▸ What is being asked
Exactly the lines from the beginning of the records to the line with "[Sydney PHP Group", both ends included, are to be given again, and pictures are to be left out.

[Source records]
──────────

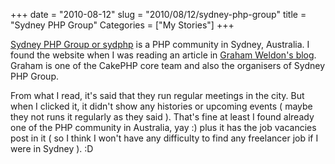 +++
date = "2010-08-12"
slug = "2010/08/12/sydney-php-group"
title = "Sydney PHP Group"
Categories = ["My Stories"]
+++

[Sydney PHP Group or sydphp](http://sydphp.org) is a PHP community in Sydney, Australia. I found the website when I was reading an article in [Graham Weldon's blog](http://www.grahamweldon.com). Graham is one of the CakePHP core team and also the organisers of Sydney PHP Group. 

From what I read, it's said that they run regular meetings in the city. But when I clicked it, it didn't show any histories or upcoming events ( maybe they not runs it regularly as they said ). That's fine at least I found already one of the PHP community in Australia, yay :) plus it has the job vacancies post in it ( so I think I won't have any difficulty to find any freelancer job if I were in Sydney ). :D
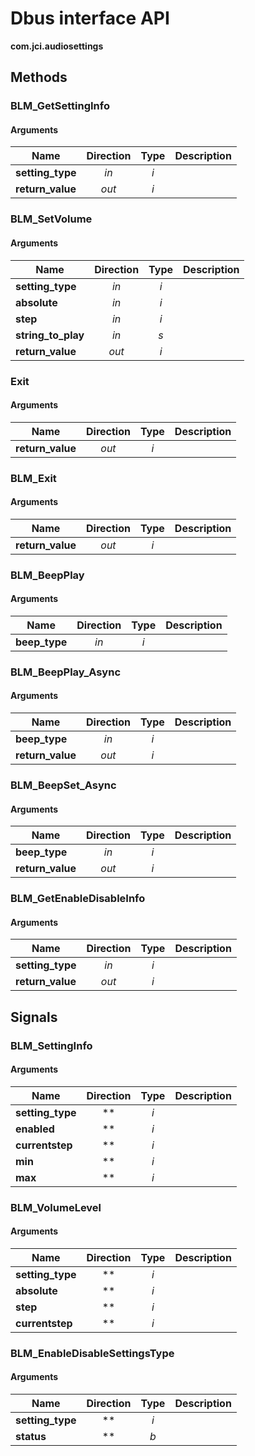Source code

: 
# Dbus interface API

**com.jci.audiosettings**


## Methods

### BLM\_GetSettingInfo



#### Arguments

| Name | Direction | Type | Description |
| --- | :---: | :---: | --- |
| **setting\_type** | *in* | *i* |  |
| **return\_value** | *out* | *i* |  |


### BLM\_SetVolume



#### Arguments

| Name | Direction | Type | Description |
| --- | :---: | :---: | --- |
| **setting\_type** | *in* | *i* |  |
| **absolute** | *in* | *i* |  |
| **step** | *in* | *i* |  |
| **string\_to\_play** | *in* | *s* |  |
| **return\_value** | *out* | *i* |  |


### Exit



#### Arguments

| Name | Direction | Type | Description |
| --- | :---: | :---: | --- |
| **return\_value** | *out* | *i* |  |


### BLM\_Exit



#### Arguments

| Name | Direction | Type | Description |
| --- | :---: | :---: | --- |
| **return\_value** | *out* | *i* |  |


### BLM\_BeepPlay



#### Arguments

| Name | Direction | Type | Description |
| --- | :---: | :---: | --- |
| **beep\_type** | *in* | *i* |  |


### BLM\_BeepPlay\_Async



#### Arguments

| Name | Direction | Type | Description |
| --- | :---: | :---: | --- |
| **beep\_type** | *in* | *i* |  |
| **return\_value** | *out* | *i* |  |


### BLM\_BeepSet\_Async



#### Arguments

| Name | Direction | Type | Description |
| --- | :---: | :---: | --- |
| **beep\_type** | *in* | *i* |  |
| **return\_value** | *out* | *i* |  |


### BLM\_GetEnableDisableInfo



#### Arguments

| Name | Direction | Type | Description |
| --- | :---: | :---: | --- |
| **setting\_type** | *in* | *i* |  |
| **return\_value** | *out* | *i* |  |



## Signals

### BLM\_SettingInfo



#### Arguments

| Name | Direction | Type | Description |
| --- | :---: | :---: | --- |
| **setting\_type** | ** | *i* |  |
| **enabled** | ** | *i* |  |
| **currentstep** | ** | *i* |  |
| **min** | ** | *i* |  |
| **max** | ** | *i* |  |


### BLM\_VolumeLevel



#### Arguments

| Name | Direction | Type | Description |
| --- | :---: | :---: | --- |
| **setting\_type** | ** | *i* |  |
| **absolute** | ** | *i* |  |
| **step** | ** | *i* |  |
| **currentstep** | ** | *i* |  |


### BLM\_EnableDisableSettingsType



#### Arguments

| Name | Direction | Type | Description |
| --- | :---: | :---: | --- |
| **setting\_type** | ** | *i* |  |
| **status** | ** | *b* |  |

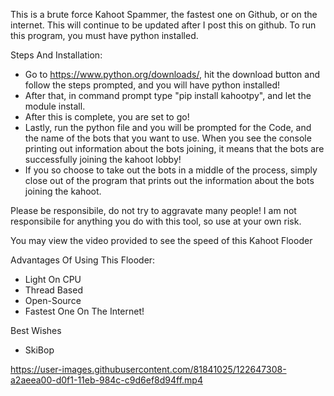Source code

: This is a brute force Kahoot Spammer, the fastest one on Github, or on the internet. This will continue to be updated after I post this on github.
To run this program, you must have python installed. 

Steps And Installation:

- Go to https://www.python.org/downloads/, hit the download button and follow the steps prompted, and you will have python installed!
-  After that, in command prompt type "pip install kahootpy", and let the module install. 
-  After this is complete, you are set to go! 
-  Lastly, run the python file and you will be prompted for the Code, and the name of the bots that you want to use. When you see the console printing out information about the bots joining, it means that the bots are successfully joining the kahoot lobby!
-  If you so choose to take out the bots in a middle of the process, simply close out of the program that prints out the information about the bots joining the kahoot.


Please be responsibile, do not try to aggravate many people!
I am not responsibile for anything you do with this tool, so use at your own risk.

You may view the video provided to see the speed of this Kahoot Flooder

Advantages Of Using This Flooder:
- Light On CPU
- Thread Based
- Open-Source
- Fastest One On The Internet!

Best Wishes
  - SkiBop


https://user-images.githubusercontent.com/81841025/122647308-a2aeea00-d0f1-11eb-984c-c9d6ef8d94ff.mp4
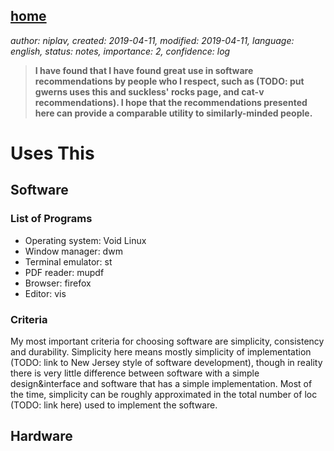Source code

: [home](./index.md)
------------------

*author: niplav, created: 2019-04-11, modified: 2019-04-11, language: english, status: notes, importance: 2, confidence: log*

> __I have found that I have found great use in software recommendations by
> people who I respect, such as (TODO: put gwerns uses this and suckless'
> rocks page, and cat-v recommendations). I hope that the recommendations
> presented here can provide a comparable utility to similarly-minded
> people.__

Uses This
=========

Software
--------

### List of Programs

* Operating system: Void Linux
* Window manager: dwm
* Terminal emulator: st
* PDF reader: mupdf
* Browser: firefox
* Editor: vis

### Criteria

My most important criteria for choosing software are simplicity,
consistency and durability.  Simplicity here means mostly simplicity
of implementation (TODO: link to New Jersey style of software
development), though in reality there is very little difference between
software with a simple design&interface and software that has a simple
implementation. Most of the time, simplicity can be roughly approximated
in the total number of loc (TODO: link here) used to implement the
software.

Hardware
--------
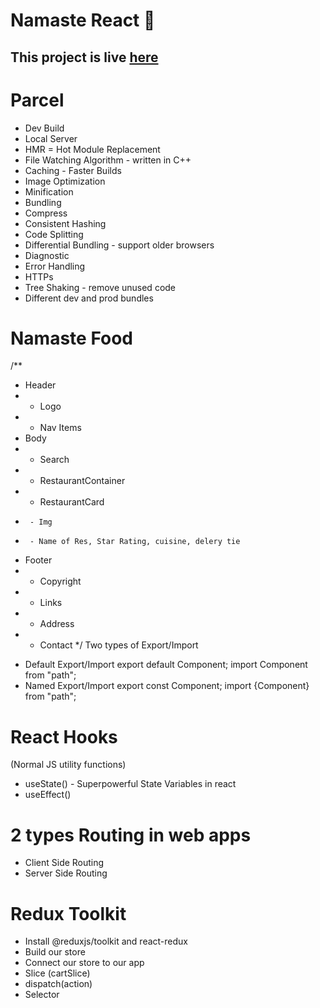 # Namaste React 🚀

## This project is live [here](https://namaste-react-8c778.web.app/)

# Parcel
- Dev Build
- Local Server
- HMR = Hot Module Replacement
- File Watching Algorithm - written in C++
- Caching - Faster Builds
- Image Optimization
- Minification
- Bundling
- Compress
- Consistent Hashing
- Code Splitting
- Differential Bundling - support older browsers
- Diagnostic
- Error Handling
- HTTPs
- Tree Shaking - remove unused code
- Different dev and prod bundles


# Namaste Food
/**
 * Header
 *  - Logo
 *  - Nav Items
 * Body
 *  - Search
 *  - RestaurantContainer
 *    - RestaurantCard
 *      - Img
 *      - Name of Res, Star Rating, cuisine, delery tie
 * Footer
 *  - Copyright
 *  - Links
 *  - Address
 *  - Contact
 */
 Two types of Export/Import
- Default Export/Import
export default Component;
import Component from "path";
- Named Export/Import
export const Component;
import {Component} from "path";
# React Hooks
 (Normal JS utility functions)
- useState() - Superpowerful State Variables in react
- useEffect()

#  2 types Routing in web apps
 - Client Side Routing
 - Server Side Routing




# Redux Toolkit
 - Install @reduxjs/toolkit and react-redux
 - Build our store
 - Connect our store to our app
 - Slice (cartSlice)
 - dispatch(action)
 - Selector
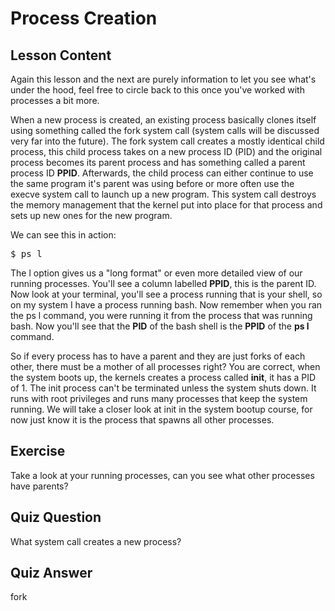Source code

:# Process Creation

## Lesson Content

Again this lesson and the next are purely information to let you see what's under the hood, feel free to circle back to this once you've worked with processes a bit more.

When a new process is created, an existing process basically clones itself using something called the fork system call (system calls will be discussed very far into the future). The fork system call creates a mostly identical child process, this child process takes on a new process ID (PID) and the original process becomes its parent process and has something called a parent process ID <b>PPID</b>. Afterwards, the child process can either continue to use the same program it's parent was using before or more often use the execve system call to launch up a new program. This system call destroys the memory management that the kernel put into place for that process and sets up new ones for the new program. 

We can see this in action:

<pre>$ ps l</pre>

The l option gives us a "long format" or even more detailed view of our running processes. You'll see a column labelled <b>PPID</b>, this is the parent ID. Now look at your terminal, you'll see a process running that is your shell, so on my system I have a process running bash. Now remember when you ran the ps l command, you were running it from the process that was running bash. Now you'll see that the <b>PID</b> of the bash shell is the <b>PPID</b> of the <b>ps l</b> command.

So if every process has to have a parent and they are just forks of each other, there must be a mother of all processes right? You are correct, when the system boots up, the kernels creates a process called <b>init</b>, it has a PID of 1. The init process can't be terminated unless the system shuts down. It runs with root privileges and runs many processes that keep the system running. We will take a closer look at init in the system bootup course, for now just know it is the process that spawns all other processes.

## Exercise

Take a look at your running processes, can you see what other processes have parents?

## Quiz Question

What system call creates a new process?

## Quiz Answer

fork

──────────

▸ Solution to this exercise
 +++
date = "2010-08-12"
slug = "2010/08/12/sydney-php-group"
title = "Sydney PHP Group"
Categories = ["My Stories"]
+++

[Sydney PHP Group or sydphp](http://sydphp.org) is a PHP community in Sydney, Australia. I found the website when I was reading an article in [Graham Weldon's blog](http://www.grahamweldon.com). Graham is one of the CakePHP core team and also the organisers of Sydney PHP Group. 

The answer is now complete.